- Directed by: William Davidson
- Written by: Norman Klenman
- Produced by: William Davidson; Norman Klenman;
- Starring: Don Borisenko; Judy Welch; John Drainie; Katherine Blake; Tony Grey; Walter Massey; Beth Amos; Alan Hood; Nancy Lou Gill; Fred Diehl; Anne Collings; Kathy McNeil;
- Narrated by: Raymond Massey
- Cinematography: William H. Gimmi
- Edited by: William Davidson; Norman Klenman;
- Music by: John Hubert Bath
- Distributed by: International Film Distributors
- Release date: June 20, 1958;
- Running time: 84 minutes
- Country: Canada
- Language: English
- Budget: $75,000 (estimated)

= Now That April's Here =

1958 Canadian film directed by William Davidson

Now That April’s Here is a 1958 English-Canadian feature from William Davidson and Norman Knelman based on short stories by Morley Callaghan.

Now That April's Here was an early English-Canadian movie shot on the streets of Toronto in 1957, and one of the first Canadian feature films to be produced outside of Quebec.
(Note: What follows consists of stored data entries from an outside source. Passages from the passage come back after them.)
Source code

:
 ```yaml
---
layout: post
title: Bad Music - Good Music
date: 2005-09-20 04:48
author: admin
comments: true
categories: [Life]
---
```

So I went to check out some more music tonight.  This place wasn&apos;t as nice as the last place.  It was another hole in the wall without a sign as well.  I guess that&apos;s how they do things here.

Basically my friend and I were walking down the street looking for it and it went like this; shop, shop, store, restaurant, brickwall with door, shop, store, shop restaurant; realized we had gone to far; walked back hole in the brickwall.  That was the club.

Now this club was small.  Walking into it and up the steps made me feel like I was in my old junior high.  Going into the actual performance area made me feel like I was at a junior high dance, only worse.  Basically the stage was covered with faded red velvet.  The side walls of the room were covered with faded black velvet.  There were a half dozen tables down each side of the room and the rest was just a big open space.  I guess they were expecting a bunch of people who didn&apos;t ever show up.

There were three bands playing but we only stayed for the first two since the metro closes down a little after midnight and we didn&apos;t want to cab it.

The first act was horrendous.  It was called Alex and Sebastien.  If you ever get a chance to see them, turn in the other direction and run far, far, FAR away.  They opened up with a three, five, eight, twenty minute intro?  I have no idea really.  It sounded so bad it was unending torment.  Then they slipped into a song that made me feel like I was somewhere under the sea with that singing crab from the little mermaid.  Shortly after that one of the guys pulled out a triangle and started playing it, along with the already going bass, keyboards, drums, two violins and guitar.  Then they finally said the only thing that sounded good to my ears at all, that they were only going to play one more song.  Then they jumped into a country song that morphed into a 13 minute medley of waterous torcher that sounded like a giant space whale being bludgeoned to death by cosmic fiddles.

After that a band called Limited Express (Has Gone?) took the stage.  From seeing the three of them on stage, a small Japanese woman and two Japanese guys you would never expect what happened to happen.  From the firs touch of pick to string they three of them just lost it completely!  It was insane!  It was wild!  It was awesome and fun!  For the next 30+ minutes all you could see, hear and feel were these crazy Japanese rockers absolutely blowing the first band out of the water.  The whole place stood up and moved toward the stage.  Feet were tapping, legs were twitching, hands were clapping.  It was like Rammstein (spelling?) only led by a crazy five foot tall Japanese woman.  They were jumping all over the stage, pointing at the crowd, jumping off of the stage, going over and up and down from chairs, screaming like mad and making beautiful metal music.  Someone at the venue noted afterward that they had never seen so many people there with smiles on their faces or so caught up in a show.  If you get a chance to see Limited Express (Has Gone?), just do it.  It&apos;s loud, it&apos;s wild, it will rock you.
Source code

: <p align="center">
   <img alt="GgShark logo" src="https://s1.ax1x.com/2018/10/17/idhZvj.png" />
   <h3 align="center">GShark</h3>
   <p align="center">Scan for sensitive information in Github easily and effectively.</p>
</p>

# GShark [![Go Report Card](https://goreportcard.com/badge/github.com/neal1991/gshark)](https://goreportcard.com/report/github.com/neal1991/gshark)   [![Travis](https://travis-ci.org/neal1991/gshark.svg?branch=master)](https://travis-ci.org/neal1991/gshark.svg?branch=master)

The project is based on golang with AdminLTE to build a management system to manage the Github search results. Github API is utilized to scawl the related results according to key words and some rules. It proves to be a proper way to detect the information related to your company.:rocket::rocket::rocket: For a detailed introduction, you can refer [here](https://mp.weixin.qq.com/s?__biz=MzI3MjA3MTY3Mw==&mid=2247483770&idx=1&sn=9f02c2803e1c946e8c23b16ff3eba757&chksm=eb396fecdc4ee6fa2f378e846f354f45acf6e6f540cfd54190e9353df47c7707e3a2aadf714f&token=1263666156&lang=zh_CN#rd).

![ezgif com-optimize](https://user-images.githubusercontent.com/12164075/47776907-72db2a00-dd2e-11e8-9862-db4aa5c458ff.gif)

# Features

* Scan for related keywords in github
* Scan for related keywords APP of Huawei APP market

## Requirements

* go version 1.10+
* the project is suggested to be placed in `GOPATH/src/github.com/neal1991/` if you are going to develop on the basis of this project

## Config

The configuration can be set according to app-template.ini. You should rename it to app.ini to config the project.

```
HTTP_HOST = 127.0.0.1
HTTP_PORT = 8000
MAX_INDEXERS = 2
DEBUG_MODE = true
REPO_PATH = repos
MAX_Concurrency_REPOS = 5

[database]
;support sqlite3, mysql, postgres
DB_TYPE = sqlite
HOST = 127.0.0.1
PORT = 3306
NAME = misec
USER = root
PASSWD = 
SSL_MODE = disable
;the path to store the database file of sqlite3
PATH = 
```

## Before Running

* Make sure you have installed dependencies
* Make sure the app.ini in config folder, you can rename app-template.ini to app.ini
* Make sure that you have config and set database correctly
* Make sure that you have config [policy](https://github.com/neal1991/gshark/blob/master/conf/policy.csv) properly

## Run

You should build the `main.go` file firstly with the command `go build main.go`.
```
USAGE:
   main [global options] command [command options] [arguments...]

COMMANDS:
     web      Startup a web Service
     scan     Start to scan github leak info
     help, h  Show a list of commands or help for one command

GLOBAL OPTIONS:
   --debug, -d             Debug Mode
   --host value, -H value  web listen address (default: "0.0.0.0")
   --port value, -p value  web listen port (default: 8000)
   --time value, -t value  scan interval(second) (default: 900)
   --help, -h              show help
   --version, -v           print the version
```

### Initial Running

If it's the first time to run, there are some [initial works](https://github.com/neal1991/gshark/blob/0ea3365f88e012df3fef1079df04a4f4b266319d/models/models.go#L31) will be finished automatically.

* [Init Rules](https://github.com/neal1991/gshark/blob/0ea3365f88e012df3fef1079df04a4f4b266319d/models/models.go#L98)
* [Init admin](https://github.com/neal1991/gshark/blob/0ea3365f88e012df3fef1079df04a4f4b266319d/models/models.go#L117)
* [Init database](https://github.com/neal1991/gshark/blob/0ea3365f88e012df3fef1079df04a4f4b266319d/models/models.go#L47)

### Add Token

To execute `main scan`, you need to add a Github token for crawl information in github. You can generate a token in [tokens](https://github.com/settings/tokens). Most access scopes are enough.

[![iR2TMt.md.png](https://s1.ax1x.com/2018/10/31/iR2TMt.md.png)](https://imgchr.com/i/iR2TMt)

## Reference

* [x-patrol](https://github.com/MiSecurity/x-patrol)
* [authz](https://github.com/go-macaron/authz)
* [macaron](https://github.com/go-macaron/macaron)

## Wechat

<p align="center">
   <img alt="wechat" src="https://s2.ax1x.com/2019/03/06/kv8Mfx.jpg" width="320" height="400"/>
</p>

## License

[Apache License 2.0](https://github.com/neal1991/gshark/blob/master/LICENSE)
Producers William Davidson and Norman Klenman chose as their source a collection of short stories by Morley Callaghan that had been written in the 1930s known as Now That April’s Here (the four they selected to film did not include the title story: ‘Silk Stockings,’ ‘Rocking Chair,’ ‘The Rejected One’ and ‘A Sick Call’). The screenplay was written specifically as a feature, not as a series of short television dramas, with a common Toronto locale, and the filmmakers got the tacit support of producer/exhibitor Nat Taylor. It was released with some fanfare in the summer of 1958.

Raymond Massey provided the voice-over narration linking the four stories; however, the film was dismissed by Variety for its ‘amateurish production and acting values’ and it died at the box office.